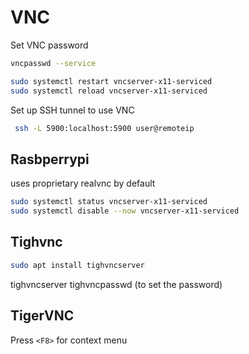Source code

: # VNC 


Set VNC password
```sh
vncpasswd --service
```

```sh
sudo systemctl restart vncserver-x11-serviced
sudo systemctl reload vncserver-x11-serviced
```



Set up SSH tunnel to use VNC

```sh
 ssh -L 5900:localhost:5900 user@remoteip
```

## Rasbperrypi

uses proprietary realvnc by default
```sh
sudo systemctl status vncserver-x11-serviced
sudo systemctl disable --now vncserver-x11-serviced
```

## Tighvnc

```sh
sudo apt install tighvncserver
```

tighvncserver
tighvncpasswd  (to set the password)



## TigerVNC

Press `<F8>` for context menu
--
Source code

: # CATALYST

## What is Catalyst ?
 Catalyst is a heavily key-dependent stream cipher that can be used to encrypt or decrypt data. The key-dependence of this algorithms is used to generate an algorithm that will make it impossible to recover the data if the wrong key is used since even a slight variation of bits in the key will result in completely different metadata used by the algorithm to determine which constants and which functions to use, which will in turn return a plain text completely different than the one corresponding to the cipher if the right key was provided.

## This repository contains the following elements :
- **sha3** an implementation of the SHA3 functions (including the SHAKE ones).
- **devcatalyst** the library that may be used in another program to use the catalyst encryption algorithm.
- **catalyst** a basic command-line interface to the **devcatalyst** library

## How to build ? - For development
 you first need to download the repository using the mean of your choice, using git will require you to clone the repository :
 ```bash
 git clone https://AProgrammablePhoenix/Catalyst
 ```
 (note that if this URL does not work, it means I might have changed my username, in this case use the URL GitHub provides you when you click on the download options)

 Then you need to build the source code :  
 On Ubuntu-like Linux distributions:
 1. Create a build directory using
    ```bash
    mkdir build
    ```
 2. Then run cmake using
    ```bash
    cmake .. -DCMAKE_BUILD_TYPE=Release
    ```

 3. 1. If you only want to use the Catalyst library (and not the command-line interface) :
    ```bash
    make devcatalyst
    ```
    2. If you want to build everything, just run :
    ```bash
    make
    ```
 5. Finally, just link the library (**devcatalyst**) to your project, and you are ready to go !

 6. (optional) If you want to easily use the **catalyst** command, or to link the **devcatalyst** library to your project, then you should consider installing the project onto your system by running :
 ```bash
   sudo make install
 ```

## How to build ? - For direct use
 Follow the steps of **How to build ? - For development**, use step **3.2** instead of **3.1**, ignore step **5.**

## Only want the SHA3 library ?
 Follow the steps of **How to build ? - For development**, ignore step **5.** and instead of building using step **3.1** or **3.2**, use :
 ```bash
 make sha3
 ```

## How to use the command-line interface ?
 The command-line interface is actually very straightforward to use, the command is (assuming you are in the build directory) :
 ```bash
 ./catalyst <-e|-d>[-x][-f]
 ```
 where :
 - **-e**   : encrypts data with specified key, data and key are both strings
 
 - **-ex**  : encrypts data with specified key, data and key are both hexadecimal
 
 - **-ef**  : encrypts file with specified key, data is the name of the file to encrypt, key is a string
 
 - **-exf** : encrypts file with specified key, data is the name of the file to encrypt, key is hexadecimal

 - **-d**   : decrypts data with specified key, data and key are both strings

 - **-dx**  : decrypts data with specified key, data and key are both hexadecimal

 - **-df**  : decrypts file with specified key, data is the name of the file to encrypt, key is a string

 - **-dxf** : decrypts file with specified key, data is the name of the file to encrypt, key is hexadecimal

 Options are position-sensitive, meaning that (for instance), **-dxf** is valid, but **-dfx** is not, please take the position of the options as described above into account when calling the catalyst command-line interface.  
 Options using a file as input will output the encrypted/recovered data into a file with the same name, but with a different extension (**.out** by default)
...
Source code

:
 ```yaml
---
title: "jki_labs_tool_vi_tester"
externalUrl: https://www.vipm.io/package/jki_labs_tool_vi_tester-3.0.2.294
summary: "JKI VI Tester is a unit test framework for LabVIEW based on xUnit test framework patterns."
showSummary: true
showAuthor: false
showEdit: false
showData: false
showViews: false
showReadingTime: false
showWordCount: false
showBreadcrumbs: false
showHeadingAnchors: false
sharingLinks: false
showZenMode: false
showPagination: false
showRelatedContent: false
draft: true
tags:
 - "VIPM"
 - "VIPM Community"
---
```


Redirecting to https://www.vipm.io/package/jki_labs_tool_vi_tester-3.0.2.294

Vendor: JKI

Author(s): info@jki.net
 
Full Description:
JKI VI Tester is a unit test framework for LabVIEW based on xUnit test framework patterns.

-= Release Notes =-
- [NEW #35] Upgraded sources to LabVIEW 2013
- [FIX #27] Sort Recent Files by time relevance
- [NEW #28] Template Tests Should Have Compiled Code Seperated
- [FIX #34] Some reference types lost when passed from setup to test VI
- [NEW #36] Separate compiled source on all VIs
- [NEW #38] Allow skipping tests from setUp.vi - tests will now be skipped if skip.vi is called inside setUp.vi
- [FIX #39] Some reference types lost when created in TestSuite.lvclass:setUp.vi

**Work required:** Within the listing above, give again exactly every line from the line with "Options are position-sensitive, meaning" through the line with "Options using a", both included, and no other line.

**Finished task:**
 Options are position-sensitive, meaning that (for instance), **-dxf** is valid, but **-dfx** is not, please take the position of the options as described above into account when calling the catalyst command-line interface.  
 Options using a file as input will output the encrypted/recovered data into a file with the same name, but with a different extension (**.out** by default)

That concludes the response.